■ **The problem**: Make an exact copy of every record that follows.

··· Information ···

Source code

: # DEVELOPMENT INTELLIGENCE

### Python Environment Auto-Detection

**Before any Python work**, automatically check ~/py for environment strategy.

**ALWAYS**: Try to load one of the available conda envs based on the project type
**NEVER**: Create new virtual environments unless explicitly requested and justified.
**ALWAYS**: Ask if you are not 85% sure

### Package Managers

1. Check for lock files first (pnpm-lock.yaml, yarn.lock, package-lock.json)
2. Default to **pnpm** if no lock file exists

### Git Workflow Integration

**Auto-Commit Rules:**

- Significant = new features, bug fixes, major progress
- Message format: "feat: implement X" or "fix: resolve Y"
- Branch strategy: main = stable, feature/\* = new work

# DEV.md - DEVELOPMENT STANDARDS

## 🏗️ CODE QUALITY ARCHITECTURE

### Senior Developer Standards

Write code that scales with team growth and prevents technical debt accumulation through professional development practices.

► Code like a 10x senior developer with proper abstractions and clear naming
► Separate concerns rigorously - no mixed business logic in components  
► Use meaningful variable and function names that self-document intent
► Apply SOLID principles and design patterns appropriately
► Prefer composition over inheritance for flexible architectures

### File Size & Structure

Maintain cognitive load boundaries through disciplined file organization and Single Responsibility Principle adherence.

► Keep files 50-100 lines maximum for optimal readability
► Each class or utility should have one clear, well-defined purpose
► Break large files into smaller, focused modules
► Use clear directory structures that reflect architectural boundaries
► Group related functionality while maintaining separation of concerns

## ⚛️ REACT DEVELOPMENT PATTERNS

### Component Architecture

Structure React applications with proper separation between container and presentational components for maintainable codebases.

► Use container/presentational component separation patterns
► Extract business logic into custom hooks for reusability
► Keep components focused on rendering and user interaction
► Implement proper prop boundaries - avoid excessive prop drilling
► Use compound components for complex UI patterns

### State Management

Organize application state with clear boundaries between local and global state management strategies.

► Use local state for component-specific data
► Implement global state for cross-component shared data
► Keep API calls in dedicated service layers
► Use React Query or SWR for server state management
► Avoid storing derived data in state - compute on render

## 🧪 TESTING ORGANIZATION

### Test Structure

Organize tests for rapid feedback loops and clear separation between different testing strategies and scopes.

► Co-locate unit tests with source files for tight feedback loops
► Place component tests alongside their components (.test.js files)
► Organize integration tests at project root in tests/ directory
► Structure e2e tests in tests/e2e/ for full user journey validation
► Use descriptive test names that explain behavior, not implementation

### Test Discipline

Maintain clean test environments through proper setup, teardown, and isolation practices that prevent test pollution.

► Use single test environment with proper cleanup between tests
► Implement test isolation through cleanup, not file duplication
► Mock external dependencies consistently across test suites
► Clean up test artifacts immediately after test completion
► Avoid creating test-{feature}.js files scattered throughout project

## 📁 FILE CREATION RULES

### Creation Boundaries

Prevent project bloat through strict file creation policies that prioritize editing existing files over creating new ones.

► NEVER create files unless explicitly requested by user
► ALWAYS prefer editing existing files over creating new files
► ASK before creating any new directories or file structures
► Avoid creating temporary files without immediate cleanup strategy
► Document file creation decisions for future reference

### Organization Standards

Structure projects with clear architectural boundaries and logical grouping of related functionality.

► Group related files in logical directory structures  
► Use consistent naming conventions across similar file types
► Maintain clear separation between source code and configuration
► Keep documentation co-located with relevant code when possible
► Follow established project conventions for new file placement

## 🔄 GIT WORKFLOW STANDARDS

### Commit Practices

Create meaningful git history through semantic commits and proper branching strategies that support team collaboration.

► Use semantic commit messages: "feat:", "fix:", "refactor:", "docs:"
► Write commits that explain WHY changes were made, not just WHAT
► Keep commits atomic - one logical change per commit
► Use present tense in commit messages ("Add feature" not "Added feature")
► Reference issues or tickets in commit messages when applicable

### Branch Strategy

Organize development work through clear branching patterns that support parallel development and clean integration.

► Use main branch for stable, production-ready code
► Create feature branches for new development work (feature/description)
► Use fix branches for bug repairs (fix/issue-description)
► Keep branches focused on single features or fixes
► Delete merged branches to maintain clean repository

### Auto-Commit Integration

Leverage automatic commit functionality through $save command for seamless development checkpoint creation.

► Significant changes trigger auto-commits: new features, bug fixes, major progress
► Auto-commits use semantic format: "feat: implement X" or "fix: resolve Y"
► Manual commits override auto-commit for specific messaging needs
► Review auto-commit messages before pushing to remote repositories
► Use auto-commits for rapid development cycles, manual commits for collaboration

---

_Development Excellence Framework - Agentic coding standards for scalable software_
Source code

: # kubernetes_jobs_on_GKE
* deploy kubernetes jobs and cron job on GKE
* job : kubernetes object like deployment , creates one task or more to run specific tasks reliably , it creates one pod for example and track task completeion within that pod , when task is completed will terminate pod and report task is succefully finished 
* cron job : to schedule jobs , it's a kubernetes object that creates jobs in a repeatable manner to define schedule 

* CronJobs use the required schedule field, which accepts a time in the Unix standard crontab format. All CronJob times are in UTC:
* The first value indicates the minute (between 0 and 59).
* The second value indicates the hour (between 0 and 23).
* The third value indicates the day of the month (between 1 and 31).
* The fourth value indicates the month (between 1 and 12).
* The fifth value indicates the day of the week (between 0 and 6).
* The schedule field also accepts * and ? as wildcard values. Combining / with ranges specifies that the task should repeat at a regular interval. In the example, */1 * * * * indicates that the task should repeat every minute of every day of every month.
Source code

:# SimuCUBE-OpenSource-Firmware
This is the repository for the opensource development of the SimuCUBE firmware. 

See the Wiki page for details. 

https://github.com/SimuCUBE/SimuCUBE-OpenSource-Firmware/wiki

···

■ **Solution to the exercise**:
Source code

: # DEVELOPMENT INTELLIGENCE

### Python Environment Auto-Detection

**Before any Python work**, automatically check ~/py for environment strategy.

**ALWAYS**: Try to load one of the available conda envs based on the project type
**NEVER**: Create new virtual environments unless explicitly requested and justified.
**ALWAYS**: Ask if you are not 85% sure

### Package Managers

1. Check for lock files first (pnpm-lock.yaml, yarn.lock, package-lock.json)
2. Default to **pnpm** if no lock file exists

### Git Workflow Integration

**Auto-Commit Rules:**

- Significant = new features, bug fixes, major progress
- Message format: "feat: implement X" or "fix: resolve Y"
- Branch strategy: main = stable, feature/\* = new work

# DEV.md - DEVELOPMENT STANDARDS

## 🏗️ CODE QUALITY ARCHITECTURE

### Senior Developer Standards

Write code that scales with team growth and prevents technical debt accumulation through professional development practices.

► Code like a 10x senior developer with proper abstractions and clear naming
► Separate concerns rigorously - no mixed business logic in components  
► Use meaningful variable and function names that self-document intent
► Apply SOLID principles and design patterns appropriately
► Prefer composition over inheritance for flexible architectures

### File Size & Structure

Maintain cognitive load boundaries through disciplined file organization and Single Responsibility Principle adherence.

► Keep files 50-100 lines maximum for optimal readability
► Each class or utility should have one clear, well-defined purpose
► Break large files into smaller, focused modules
► Use clear directory structures that reflect architectural boundaries
► Group related functionality while maintaining separation of concerns

## ⚛️ REACT DEVELOPMENT PATTERNS

### Component Architecture

Structure React applications with proper separation between container and presentational components for maintainable codebases.

► Use container/presentational component separation patterns
► Extract business logic into custom hooks for reusability
► Keep components focused on rendering and user interaction
► Implement proper prop boundaries - avoid excessive prop drilling
► Use compound components for complex UI patterns

### State Management

Organize application state with clear boundaries between local and global state management strategies.

► Use local state for component-specific data
► Implement global state for cross-component shared data
► Keep API calls in dedicated service layers
► Use React Query or SWR for server state management
► Avoid storing derived data in state - compute on render

## 🧪 TESTING ORGANIZATION

### Test Structure

Organize tests for rapid feedback loops and clear separation between different testing strategies and scopes.

► Co-locate unit tests with source files for tight feedback loops
► Place component tests alongside their components (.test.js files)
► Organize integration tests at project root in tests/ directory
► Structure e2e tests in tests/e2e/ for full user journey validation
► Use descriptive test names that explain behavior, not implementation

### Test Discipline

Maintain clean test environments through proper setup, teardown, and isolation practices that prevent test pollution.

► Use single test environment with proper cleanup between tests
► Implement test isolation through cleanup, not file duplication
► Mock external dependencies consistently across test suites
► Clean up test artifacts immediately after test completion
► Avoid creating test-{feature}.js files scattered throughout project

## 📁 FILE CREATION RULES

### Creation Boundaries

Prevent project bloat through strict file creation policies that prioritize editing existing files over creating new ones.

► NEVER create files unless explicitly requested by user
► ALWAYS prefer editing existing files over creating new files
► ASK before creating any new directories or file structures
► Avoid creating temporary files without immediate cleanup strategy
► Document file creation decisions for future reference

### Organization Standards

Structure projects with clear architectural boundaries and logical grouping of related functionality.

► Group related files in logical directory structures  
► Use consistent naming conventions across similar file types
► Maintain clear separation between source code and configuration
► Keep documentation co-located with relevant code when possible
► Follow established project conventions for new file placement

## 🔄 GIT WORKFLOW STANDARDS

### Commit Practices

Create meaningful git history through semantic commits and proper branching strategies that support team collaboration.

► Use semantic commit messages: "feat:", "fix:", "refactor:", "docs:"
► Write commits that explain WHY changes were made, not just WHAT
► Keep commits atomic - one logical change per commit
► Use present tense in commit messages ("Add feature" not "Added feature")
► Reference issues or tickets in commit messages when applicable

### Branch Strategy

Organize development work through clear branching patterns that support parallel development and clean integration.

► Use main branch for stable, production-ready code
► Create feature branches for new development work (feature/description)
► Use fix branches for bug repairs (fix/issue-description)
► Keep branches focused on single features or fixes
► Delete merged branches to maintain clean repository

### Auto-Commit Integration

Leverage automatic commit functionality through $save command for seamless development checkpoint creation.

► Significant changes trigger auto-commits: new features, bug fixes, major progress
► Auto-commits use semantic format: "feat: implement X" or "fix: resolve Y"
► Manual commits override auto-commit for specific messaging needs
► Review auto-commit messages before pushing to remote repositories
► Use auto-commits for rapid development cycles, manual commits for collaboration

---

_Development Excellence Framework - Agentic coding standards for scalable software_
Source code

: # kubernetes_jobs_on_GKE
* deploy kubernetes jobs and cron job on GKE
* job : kubernetes object like deployment , creates one task or more to run specific tasks reliably , it creates one pod for example and track task completeion within that pod , when task is completed will terminate pod and report task is succefully finished 
* cron job : to schedule jobs , it's a kubernetes object that creates jobs in a repeatable manner to define schedule 

* CronJobs use the required schedule field, which accepts a time in the Unix standard crontab format. All CronJob times are in UTC:
* The first value indicates the minute (between 0 and 59).
* The second value indicates the hour (between 0 and 23).
* The third value indicates the day of the month (between 1 and 31).
* The fourth value indicates the month (between 1 and 12).
* The fifth value indicates the day of the week (between 0 and 6).
* The schedule field also accepts * and ? as wildcard values. Combining / with ranges specifies that the task should repeat at a regular interval. In the example, */1 * * * * indicates that the task should repeat every minute of every day of every month.
Source code

:# SimuCUBE-OpenSource-Firmware
This is the repository for the opensource development of the SimuCUBE firmware. 

See the Wiki page for details. 

https://github.com/SimuCUBE/SimuCUBE-OpenSource-Firmware/wiki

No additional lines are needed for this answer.